Collected data

▽

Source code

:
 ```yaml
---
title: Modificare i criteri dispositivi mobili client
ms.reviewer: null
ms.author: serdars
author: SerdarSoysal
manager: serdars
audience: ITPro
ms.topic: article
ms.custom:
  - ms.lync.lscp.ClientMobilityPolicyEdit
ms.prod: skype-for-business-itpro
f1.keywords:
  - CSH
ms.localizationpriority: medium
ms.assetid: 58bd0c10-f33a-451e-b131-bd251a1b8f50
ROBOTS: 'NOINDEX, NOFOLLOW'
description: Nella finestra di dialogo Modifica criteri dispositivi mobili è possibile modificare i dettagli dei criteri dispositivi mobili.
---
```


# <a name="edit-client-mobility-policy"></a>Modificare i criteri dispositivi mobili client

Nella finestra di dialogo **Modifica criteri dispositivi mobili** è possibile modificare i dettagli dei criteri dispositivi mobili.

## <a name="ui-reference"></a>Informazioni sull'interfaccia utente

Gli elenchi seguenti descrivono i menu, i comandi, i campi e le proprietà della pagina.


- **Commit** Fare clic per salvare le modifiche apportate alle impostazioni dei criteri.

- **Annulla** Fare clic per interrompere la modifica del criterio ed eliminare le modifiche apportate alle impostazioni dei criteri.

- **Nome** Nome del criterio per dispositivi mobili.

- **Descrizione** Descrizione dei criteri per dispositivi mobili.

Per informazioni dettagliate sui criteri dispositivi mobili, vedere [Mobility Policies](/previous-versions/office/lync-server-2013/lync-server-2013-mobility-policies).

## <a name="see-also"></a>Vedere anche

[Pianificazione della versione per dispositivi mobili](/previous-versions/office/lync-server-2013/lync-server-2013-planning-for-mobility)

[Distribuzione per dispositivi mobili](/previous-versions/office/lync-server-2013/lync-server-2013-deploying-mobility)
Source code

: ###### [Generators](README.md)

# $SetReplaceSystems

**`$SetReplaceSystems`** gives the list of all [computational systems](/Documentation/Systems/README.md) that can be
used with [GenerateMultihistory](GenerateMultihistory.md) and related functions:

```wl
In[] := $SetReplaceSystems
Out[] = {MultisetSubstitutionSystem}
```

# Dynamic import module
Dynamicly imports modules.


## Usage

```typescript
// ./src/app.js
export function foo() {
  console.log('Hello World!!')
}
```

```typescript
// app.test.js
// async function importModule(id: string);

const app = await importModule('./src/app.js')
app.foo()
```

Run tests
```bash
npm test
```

△

Description of the task — Look through the data above for the string "SetReplaceSystems" and copy every line where it appears.

Response box —
# $SetReplaceSystems
**`$SetReplaceSystems`** gives the list of all [computational systems](/Documentation/Systems/README.md) that can be
In[] := $SetReplaceSystems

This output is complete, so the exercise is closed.